::: INPUT RECORDS

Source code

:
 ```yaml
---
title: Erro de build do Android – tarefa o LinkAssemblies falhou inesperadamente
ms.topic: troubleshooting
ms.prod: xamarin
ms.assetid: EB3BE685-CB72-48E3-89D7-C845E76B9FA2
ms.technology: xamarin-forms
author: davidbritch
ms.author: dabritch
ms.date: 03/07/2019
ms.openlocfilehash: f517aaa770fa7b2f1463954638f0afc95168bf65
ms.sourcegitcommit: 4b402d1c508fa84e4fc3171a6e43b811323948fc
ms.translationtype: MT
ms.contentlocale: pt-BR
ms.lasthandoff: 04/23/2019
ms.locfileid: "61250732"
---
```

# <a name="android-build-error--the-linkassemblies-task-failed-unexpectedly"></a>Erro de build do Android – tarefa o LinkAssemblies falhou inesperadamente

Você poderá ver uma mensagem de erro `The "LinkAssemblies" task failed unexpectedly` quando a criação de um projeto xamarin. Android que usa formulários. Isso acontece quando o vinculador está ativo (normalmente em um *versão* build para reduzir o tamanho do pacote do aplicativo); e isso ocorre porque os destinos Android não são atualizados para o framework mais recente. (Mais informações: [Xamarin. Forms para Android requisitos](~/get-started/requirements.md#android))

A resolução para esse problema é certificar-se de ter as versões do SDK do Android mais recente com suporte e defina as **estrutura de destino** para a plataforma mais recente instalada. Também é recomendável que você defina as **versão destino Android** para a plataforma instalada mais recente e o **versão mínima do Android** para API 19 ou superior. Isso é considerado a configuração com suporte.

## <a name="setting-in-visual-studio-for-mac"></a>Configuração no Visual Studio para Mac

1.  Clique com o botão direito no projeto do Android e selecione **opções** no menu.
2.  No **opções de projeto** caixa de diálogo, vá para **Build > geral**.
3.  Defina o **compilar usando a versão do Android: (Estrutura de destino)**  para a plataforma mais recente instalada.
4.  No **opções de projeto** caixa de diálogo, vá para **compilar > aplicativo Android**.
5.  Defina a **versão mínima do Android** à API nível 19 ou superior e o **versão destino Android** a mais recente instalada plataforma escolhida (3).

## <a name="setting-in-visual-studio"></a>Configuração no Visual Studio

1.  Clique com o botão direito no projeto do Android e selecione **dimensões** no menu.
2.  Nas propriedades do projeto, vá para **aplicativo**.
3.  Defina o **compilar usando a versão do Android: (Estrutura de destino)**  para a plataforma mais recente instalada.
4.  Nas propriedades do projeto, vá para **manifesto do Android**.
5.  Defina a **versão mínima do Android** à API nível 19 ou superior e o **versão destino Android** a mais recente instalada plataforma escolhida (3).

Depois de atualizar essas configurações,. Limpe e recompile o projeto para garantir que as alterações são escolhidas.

::::::

WHAT YOU HAVE TO DO:
Give back the whole listing, word for word.

ANSWER TO THIS EXERCISE:
Source code

:
 ```yaml
---
title: Erro de build do Android – tarefa o LinkAssemblies falhou inesperadamente
ms.topic: troubleshooting
ms.prod: xamarin
ms.assetid: EB3BE685-CB72-48E3-89D7-C845E76B9FA2
ms.technology: xamarin-forms
author: davidbritch
ms.author: dabritch
ms.date: 03/07/2019
ms.openlocfilehash: f517aaa770fa7b2f1463954638f0afc95168bf65
ms.sourcegitcommit: 4b402d1c508fa84e4fc3171a6e43b811323948fc
ms.translationtype: MT
ms.contentlocale: pt-BR
ms.lasthandoff: 04/23/2019
ms.locfileid: "61250732"
---
```

# <a name="android-build-error--the-linkassemblies-task-failed-unexpectedly"></a>Erro de build do Android – tarefa o LinkAssemblies falhou inesperadamente

Você poderá ver uma mensagem de erro `The "LinkAssemblies" task failed unexpectedly` quando a criação de um projeto xamarin. Android que usa formulários. Isso acontece quando o vinculador está ativo (normalmente em um *versão* build para reduzir o tamanho do pacote do aplicativo); e isso ocorre porque os destinos Android não são atualizados para o framework mais recente. (Mais informações: [Xamarin. Forms para Android requisitos](~/get-started/requirements.md#android))

A resolução para esse problema é certificar-se de ter as versões do SDK do Android mais recente com suporte e defina as **estrutura de destino** para a plataforma mais recente instalada. Também é recomendável que você defina as **versão destino Android** para a plataforma instalada mais recente e o **versão mínima do Android** para API 19 ou superior. Isso é considerado a configuração com suporte.

## <a name="setting-in-visual-studio-for-mac"></a>Configuração no Visual Studio para Mac

1.  Clique com o botão direito no projeto do Android e selecione **opções** no menu.
2.  No **opções de projeto** caixa de diálogo, vá para **Build > geral**.
3.  Defina o **compilar usando a versão do Android: (Estrutura de destino)**  para a plataforma mais recente instalada.
4.  No **opções de projeto** caixa de diálogo, vá para **compilar > aplicativo Android**.
5.  Defina a **versão mínima do Android** à API nível 19 ou superior e o **versão destino Android** a mais recente instalada plataforma escolhida (3).

## <a name="setting-in-visual-studio"></a>Configuração no Visual Studio

1.  Clique com o botão direito no projeto do Android e selecione **dimensões** no menu.
2.  Nas propriedades do projeto, vá para **aplicativo**.
3.  Defina o **compilar usando a versão do Android: (Estrutura de destino)**  para a plataforma mais recente instalada.
4.  Nas propriedades do projeto, vá para **manifesto do Android**.
5.  Defina a **versão mínima do Android** à API nível 19 ou superior e o **versão destino Android** a mais recente instalada plataforma escolhida (3).

Depois de atualizar essas configurações,. Limpe e recompile o projeto para garantir que as alterações são escolhidas.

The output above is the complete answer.